Why most businesses can afford to build a web app, but not the conversational one with the same functionalities? This simple question motivated us to take on the challenge of democratizing conversational user experiences.
Before OpenCUI, we've been working in the field of conversational user experience for almost seven years, from voice assistants to chatbot development platforms. We have gained valuable insights into conversational interface development:
1. Voice-powered virtual assistants are very limited in helping people
In 2017, we built an intelligent skill search engine based voice assistant, which has complete experience of understanding and execution. And launched it on LeTV phones, Lenovo phones, Gome phones as their native system voice app. After launching, we got robust performance, with over 0.5 million daily queries and 2.5 million weekly active users.
We also provided a most efficient skill extension model, in which users/developers can teach the skill by demonstrating it to the assistant and publish this skill on our skill platform, so that all users can use this published skill and further check the usefulness of the skill.
In the beginning, we thought it was a light model with easy operation, because:
1. Apps can connect to the assistant automatically so that developers don’t need to know APIs of every APP.
2. Developers don’t need to spend lots of time and energy to negotiate integration with third party APPs.
3. Efficient and various ways to generate skills to help product skills grow exponentially.
But it backfired. There is a limit to what we can do and how much we can help. Apps always change too much and too fast in China, and different users often use different versions of the same app, that allows the same skill to be derived into many different versions unconsciously. So it is impossible to cover everything from the interface level. But from the API level, app developers will not expose that too much.
Since user interface is largely business logic dependent, business logic can and will vary from business to business, instead of building entire conversational apps for businesses, we aim to provide conversational interface building tools that empower business developers to build conversational experience themselves. Therefore, we decided to open up our skill platform that we used internally to extend mobile app skills and allow developers to use it to provide more possibilities.

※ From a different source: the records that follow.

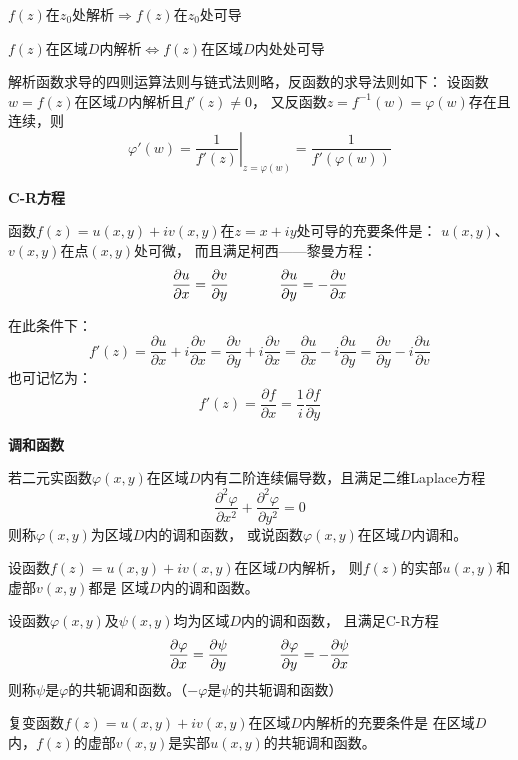\documentclass[a4paper,12pt]{article}
\begin{document}
\begin{center}
    $f\left(z\right)$在$z_0$处解析$\Longrightarrow$$f\left(z\right)$在$z_0$处可导

    $f\left(z\right)$在区域$D$内解析$\Longleftrightarrow$$f\left(z\right)$在区域$D$内处处可导
\end{center}

解析函数求导的四则运算法则与链式法则略，反函数的求导法则如下：
设函数$w=f\left(z\right)$在区域$D$内解析且$f'\left(z\right)\ne0$，
又反函数$z=f^{-1}\left(w\right)=\varphi\left(w\right)$存在且连续，则
$$
\varphi'\left(w\right)=\left.\frac1{f'\left(z\right)}\right|_{z=\varphi\left(w\right)}
=\frac1{f'\left(\varphi\left(w\right)\right)}
$$

\noindent
\textbf{C-R方程}

函数$f\left(z\right)=u\left(x,y\right)+iv\left(x,y\right)$在$z=x+iy$处可导的充要条件是：
$u\left(x,y\right)$、$v\left(x,y\right)$在点$\left(x,y\right)$处可微，
而且满足柯西——黎曼方程：
$$
\frac{\partial u}{\partial x}=\frac{\partial v}{\partial y}\kern 36pt
\frac{\partial u}{\partial y}=-\frac{\partial v}{\partial x}
$$

在此条件下：
$$
f'\left(z\right)=\frac{\partial u}{\partial x}+i\frac{\partial v}{\partial x}
=\frac{\partial v}{\partial y}+i\frac{\partial v}{\partial x}
=\frac{\partial u}{\partial x}-i\frac{\partial u}{\partial y}
=\frac{\partial v}{\partial y}-i\frac{\partial u}{\partial v}
$$
也可记忆为：
$$
f'\left(z\right)=\frac{\partial f}{\partial x}=\frac1i\frac{\partial f}{\partial y}
$$

\noindent
\textbf{调和函数}

若二元实函数$\varphi\left(x,y\right)$在区域$D$内有二阶连续偏导数，且满足二维Laplace方程
$$
\frac{\partial^2\varphi}{\partial x^2}+\frac{\partial^2\varphi}{\partial y^2}=0
$$
则称$\varphi\left(x,y\right)$为区域$D$内的调和函数，
或说函数$\varphi\left(x,y\right)$在区域$D$内调和。

设函数$f\left(z\right)=u\left(x,y\right)+iv\left(x,y\right)$在区域$D$内解析，
则$f\left(z\right)$的实部$u\left(x,y\right)$和虚部$v\left(x,y\right)$都是
区域$D$内的调和函数。

设函数$\varphi\left(x,y\right)$及$\psi\left(x,y\right)$均为区域$D$内的调和函数，
且满足C-R方程
$$
\frac{\partial\varphi}{\partial x}=\frac{\partial\psi}{\partial y}\kern 36pt
\frac{\partial\varphi}{\partial y}=-\frac{\partial\psi}{\partial x}
$$
则称$\psi$是$\varphi$的共轭调和函数。（$-\varphi$是$\psi$的共轭调和函数）

复变函数$f\left(z\right)=u\left(x,y\right)+iv\left(x,y\right)$在区域$D$内解析的充要条件是
在区域$D$内，$f\left(z\right)$的虚部$v\left(x,y\right)$是实部$u\left(x,y\right)$的共轭调和函数。
\end{document}
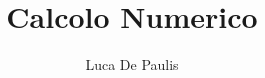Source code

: \documentclass[
    oneside,
    10pt,
    language=italian,
    pagestyle=notes,
    fontstyle=palaeuler,
    thmstyle=boxed,
    colors
]{modernth}
\begin{document}
\author{Luca De Paulis}
\title{Calcolo Numerico}
\maketitle

\frontmatter{}
\tableofcontents

\mainmatter{}





\appendix


\end{document}
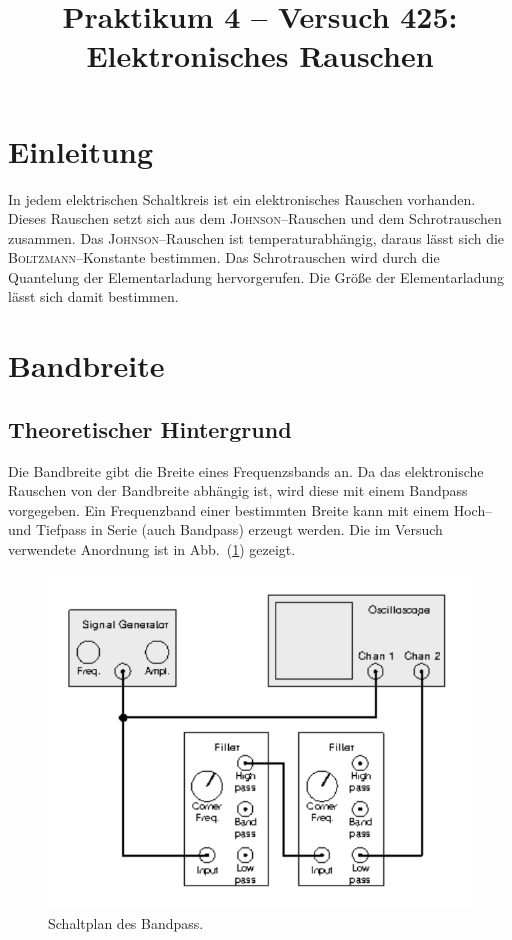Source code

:\documentclass[sn-mathphys-num,iicol]{sn-jnl}
\theoremstyle{thmstyleone}
\theoremstyle{thmstyletwo}
\theoremstyle{thmstylethree}
\begin{document}
        
\title[]{Praktikum 4 -- Versuch 425: Elektronisches Rauschen}
\author*[1]{ }
\author*[1]{ }

\maketitle

\section{Einleitung}
In jedem elektrischen Schaltkreis ist ein elektronisches Rauschen vorhanden.
Dieses Rauschen setzt sich aus dem \textsc{Johnson}--Rauschen und dem Schrotrauschen zusammen.
Das \textsc{Johnson}--Rauschen ist temperaturabhängig, daraus lässt sich die \textsc{Boltzmann}--Konstante bestimmen.
Das Schrotrauschen wird durch die Quantelung der Elementarladung hervorgerufen. 
Die Größe der Elementarladung lässt sich damit bestimmen.

\section{Bandbreite}
\subsection{Theoretischer Hintergrund}
Die Bandbreite gibt die Breite eines Frequenzsbands an.
Da das elektronische Rauschen von der Bandbreite abhängig ist, wird diese mit einem Bandpass vorgegeben.
Ein Frequenzband einer bestimmten Breite kann mit einem Hoch-- und Tiefpass in Serie (auch Bandpass) erzeugt werden.
Die im Versuch verwendete Anordnung ist in Abb.\ (\ref{fig:schaltplan_bandpass}) gezeigt.

\begin{figure}[t]
        \centering
        \includegraphics[width=.5\textwidth]{425_schaltplan_bandpass.png}
        \caption{Schaltplan des Bandpass.\cite{anleitung425}} \label{fig:schaltplan_bandpass}
\end{figure}
\end{document}
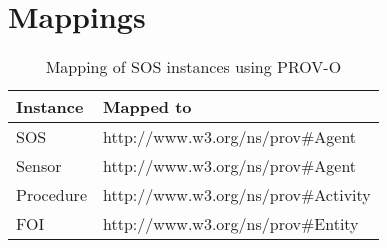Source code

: \chapter{Mappings}
\label{mappings}

\begin{table}[!htbp]
	\centering
	\caption{Mapping of SOS instances using PROV-O}
	\label{map:SOS}
	\begin{tabular}{l|l}
		Instance		      		  	& Mapped to                           \\ \hline
		SOS  						  	& http://www.w3.org/ns/prov\#Agent     \\
		Sensor                         	& http://www.w3.org/ns/prov\#Agent     \\
		Procedure                       & http://www.w3.org/ns/prov\#Activity  \\
		FOI                           	& http://www.w3.org/ns/prov\#Entity                                                                 
	\end{tabular}
\end{table}

\begin{sidewaystable}[!htbp]
	\centering
	\caption{GetFeatureOfInterest mapping using om-lite and sam-lite}
	\label{map:getFOI}
\end{sidewaystable}

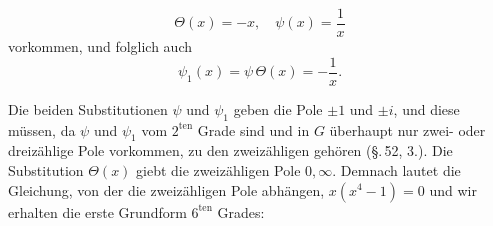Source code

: \[
\Theta(x) = -x, \quad \psi(x) = \frac{1}{x}
\]
vorkommen, und folglich auch
\[
\psi_1(x) = \psi\,\Theta(x) = -\frac{1}{x}.
\]

Die beiden Substitutionen $\psi$ und $\psi_1$ geben die Pole $\pm 1$
und $\pm i$, und diese müssen, da $\psi$ und $\psi_1$ vom $2^{\text{ten}}$ Grade sind
und in $G$ überhaupt nur zwei- oder dreizählige Pole vorkommen,
zu den zweizähligen gehören (\S.\,52, 3.). Die Substitution $\Theta(x)$
giebt die zweizähligen Pole $0, \infty$. Demnach lautet die Gleichung,
von der die zweizähligen Pole abhängen, $x(x^4-1) = 0$ und wir
erhalten die erste Grundform $6^{\text{ten}}$ Grades:
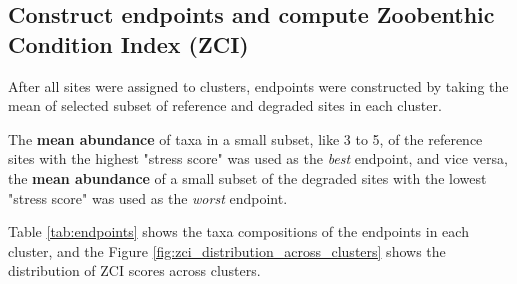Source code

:\subsection{Construct endpoints and compute Zoobenthic Condition Index (ZCI)}

After all sites were assigned to clusters,
endpoints were constructed by taking the mean of selected 
subset of reference and degraded sites in each cluster.

The \textbf{mean abundance} of taxa in a small subset, like 3 to 5, of the reference sites with the highest 
"stress score" was used as the \textit{best} endpoint,
and vice versa,
the \textbf{mean abundance} of a small subset of the 
degraded sites with the lowest "stress score" was used as the \textit{worst} endpoint.

Table \textcolor{blue}{\ref{tab:endpoints}} shows the taxa compositions of the endpoints in each cluster,
and the Figure \textcolor{blue}{\ref{fig:zci_distribution_across_clusters}} shows the distribution of ZCI scores across clusters.

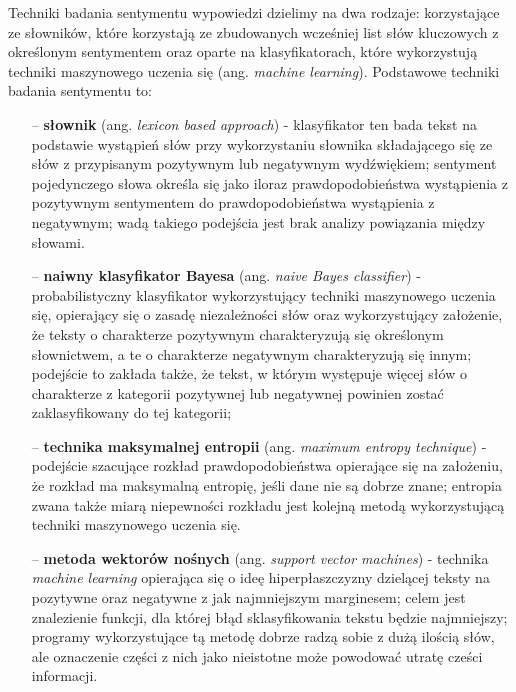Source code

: Techniki badania sentymentu wypowiedzi dzielimy na dwa rodzaje: korzystające ze słowników, które korzystają ze zbudowanych wcześniej list słów kluczowych z określonym sentymentem oraz oparte na klasyfikatorach, które wykorzystują techniki maszynowego uczenia się (ang. \textit{machine learning}). Podstawowe techniki badania sentymentu to:
\begin{itemize}
	\item[--] \textbf{słownik} (ang. \textit{lexicon based approach}) - klasyfikator ten bada tekst na podstawie wystąpień słów przy wykorzystaniu słownika składającego się ze słów z przypisanym pozytywnym lub negatywnym wydźwiękiem; sentyment pojedynczego słowa określa się jako iloraz prawdopodobieństwa wystąpienia z pozytywnym sentymentem do prawdopodobieństwa wystąpienia z negatywnym; wadą takiego podejścia jest brak analizy powiązania między słowami.
	\item[--] \textbf{naiwny klasyfikator Bayesa} (ang. \textit{naive Bayes classifier}) - probabilistyczny klasyfikator wykorzystujący techniki maszynowego uczenia się, opierający się o zasadę niezależności słów oraz wykorzystujący założenie, że teksty o charakterze pozytywnym charakteryzują się określonym słownictwem, a te o charakterze negatywnym charakteryzują się innym; podejście to zakłada także, że tekst, w którym występuje więcej słów o charakterze z kategorii pozytywnej lub negatywnej powinien zostać zaklasyfikowany do tej kategorii;
	\item[--] \textbf{technika maksymalnej entropii} (ang. \textit{maximum entropy technique}) - podejście szacujące rozkład prawdopodobieństwa opierające się na założeniu, że rozkład  ma maksymalną entropię, jeśli dane nie są dobrze znane; entropia zwana także miarą niepewności rozkładu jest kolejną metodą wykorzystującą techniki maszynowego uczenia się.
	\item[--] \textbf{metoda wektorów nośnych} (ang. \textit{support vector machines}) - technika \textit{machine learning} opierająca się o ideę hiperpłaszczyzny dzielącej teksty na pozytywne oraz negatywne z jak najmniejszym marginesem; celem jest znalezienie funkcji, dla której błąd sklasyfikowania tekstu będzie najmniejszy; programy wykorzystujące tą metodę dobrze radzą sobie z dużą ilością słów, ale oznaczenie części z nich jako nieistotne może powodować utratę cześci informacji.
\end{itemize}

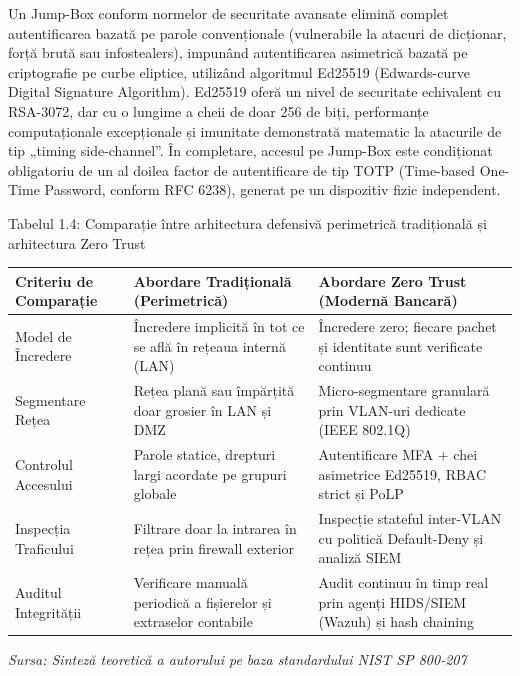 Un Jump-Box conform normelor de securitate avansate elimină complet autentificarea bazată pe parole convenționale (vulnerabile la atacuri de dicționar, forță brută sau infostealers), impunând autentificarea asimetrică bazată pe criptografie pe curbe eliptice, utilizând algoritmul Ed25519 (Edwards-curve Digital Signature Algorithm). Ed25519 oferă un nivel de securitate echivalent cu RSA-3072, dar cu o lungime a cheii de doar 256 de biți, performanțe computaționale excepționale și imunitate demonstrată matematic la atacurile de tip „timing side-channel”. În completare, accesul pe Jump-Box este condiționat obligatoriu de un al doilea factor de autentificare de tip TOTP (Time-based One-Time Password, conform RFC 6238), generat pe un dispozitiv fizic independent.

Tabelul 1.4: Comparație între arhitectura defensivă perimetrică tradițională și arhitectura Zero Trust

\begin{table}[htbp]
\centering
\small
\begin{tabular}{p{} p{} p{}}
\toprule
Criteriu de Comparație & Abordare Tradițională (Perimetrică) & Abordare Zero Trust (Modernă Bancară) \\
\midrule
Model de Încredere & Încredere implicită în tot ce se află în rețeaua internă (LAN) & Încredere zero; fiecare pachet și identitate sunt verificate continuu \\
Segmentare Rețea & Rețea plană sau împărțită doar grosier în LAN și DMZ & Micro-segmentare granulară prin VLAN-uri dedicate (IEEE 802.1Q) \\
Controlul Accesului & Parole statice, drepturi largi acordate pe grupuri globale & Autentificare MFA + chei asimetrice Ed25519, RBAC strict și PoLP \\
Inspecția Traficului & Filtrare doar la intrarea în rețea prin firewall exterior & Inspecție stateful inter-VLAN cu politică Default-Deny și analiză SIEM \\
Auditul Integrității & Verificare manuală periodică a fișierelor și extraselor contabile & Audit continuu în timp real prin agenți HIDS/SIEM (Wazuh) și hash chaining \\
\bottomrule
\end{tabular}
\end{table}

\textit{Sursa: Sinteză teoretică a autorului pe baza standardului NIST SP 800-207}

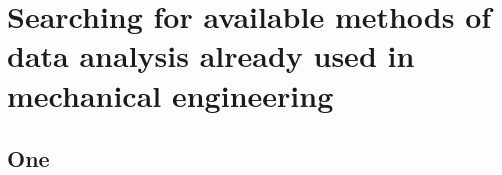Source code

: \chapter{Searching for available methods of data analysis already used in mechanical engineering}

\section{One}
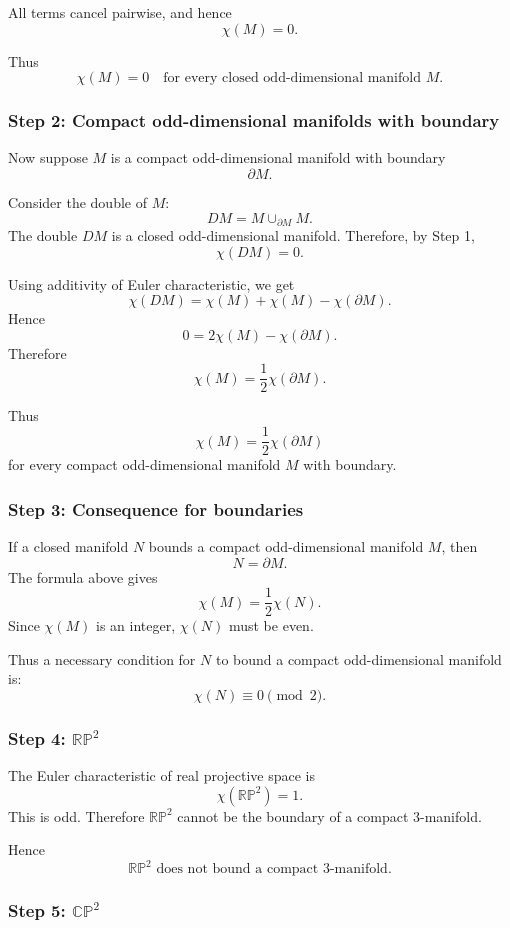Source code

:\documentclass[12pt,a4paper]{article}
\theoremstyle{notespace}
\begin{document}
All terms cancel pairwise, and hence
\[
\chi(M)=0.
\]

Thus
\[
\boxed{
	\chi(M)=0
	\quad
	\text{for every closed odd-dimensional manifold }M.
}
\]

\subsubsection*{Step 2: Compact odd-dimensional manifolds with boundary}

Now suppose \(M\) is a compact odd-dimensional manifold with boundary
\[
\partial M.
\]

Consider the double of \(M\):
\[
DM=M\cup_{\partial M} M.
\]
The double \(DM\) is a closed odd-dimensional manifold. Therefore, by Step 1,
\[
\chi(DM)=0.
\]

Using additivity of Euler characteristic, we get
\[
\chi(DM)
=
\chi(M)+\chi(M)-\chi(\partial M).
\]
Hence
\[
0=2\chi(M)-\chi(\partial M).
\]
Therefore
\[
\chi(M)=\frac{1}{2}\chi(\partial M).
\]

Thus
\[
\boxed{
	\chi(M)=\frac{1}{2}\chi(\partial M)
}
\]
for every compact odd-dimensional manifold \(M\) with boundary.

\subsubsection*{Step 3: Consequence for boundaries}

If a closed manifold \(N\) bounds a compact odd-dimensional manifold \(M\), then
\[
N=\partial M.
\]
The formula above gives
\[
\chi(M)=\frac{1}{2}\chi(N).
\]
Since \(\chi(M)\) is an integer, \(\chi(N)\) must be even.

Thus a necessary condition for \(N\) to bound a compact odd-dimensional manifold
is:
\[
\chi(N)\equiv 0\pmod 2.
\]

\subsubsection*{Step 4: \(\mathbb{RP}^2\)}

The Euler characteristic of real projective space is
\[
\chi(\mathbb{RP}^{2})=1.
\]
This is odd. Therefore \(\mathbb{RP}^2\) cannot be the boundary of a compact
\(3\)-manifold.

Hence
\[
\boxed{
	\mathbb{RP}^2
	\text{ does not bound a compact }3\text{-manifold.}
}
\]

\subsubsection*{Step 5: \(\mathbb{CP}^2\)}
\end{document}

2. Conversation driven approaches platform can not work well with business
As the skill platform was used to extend app skills in the past, its design was initially based on conversation. So we quickly found out that business logic is typically described as processes, full control of each step a user takes is possible in graphical user interfaces but not in conversational interaction.
User's expression is random and diverse, and they will not follow the established route.
For conversational user interface, users can express anything anytime. This is advantageous for users, since now there is no learning curve for them to acquire services, as they can dictate what service to get directly. What is more, during conversations, a user might switch topics without providing all the information needed. Chatbot should use conversational history to automatically complete these user utterances, and and figure out what they want. Without some sort of factorization, the possible conversational paths needed by flow based modeling approach grows exponentially with complexity. Thus flow based approach to define conversational interaction becomes prohibitively costly.
Need expensive expertise in machine learning and natural language understanding
Understanding human language is hard as the different texts can mean the same and also the meaning of the same can change by contexts. This is one of the key complications of building conversational user interface. The popular approach relies on standard ML/NLU tasks like text classification and named entity recognition. While these standard tasks are well studied, applying them to new business use cases requires serious customization, which typically call for expensive expertise in ML/NLU. Therefore, it is not easy for regular dev team to customize for any use cases. In fact, accuracy is not the most important metric when it comes to dialog understanding. To deploy a chatbot into production, everything needs to be hot fixable by the operation team.
In conclusion, if a solution takes too long, costs too much, then it is not a commercially viable solution.
3. Conversational interface development should start from service
Services are the reason that businesses build chatbot. Without first fully deciding on what services are provided, it is impossible to design this user interface part as there is no focus. Instead of focusing on the conversations, conversational interaction development should be driven by service, where actual business logic is implemented, usually accessible via API calls, and provided by backend team.
API Schema provides natural boundary for both design and implementation. Given the set of APIs, it should be immediately clear whether given conversation is relevant or not.
API schema typically is a result of careful deliberation between the product owner and software architect, so it is usually normalized to be minimal and orthogonal. This means the similar functionalities are generally serviced by the same APIs, so there is no need to create the equivalency between user intention at language level, as all we have to do it mapping language toward the APIs.
Schema concisely describes services. With schema decided, teams with different responsibilities design and build upon that independently, without worrying about how other parts are handled.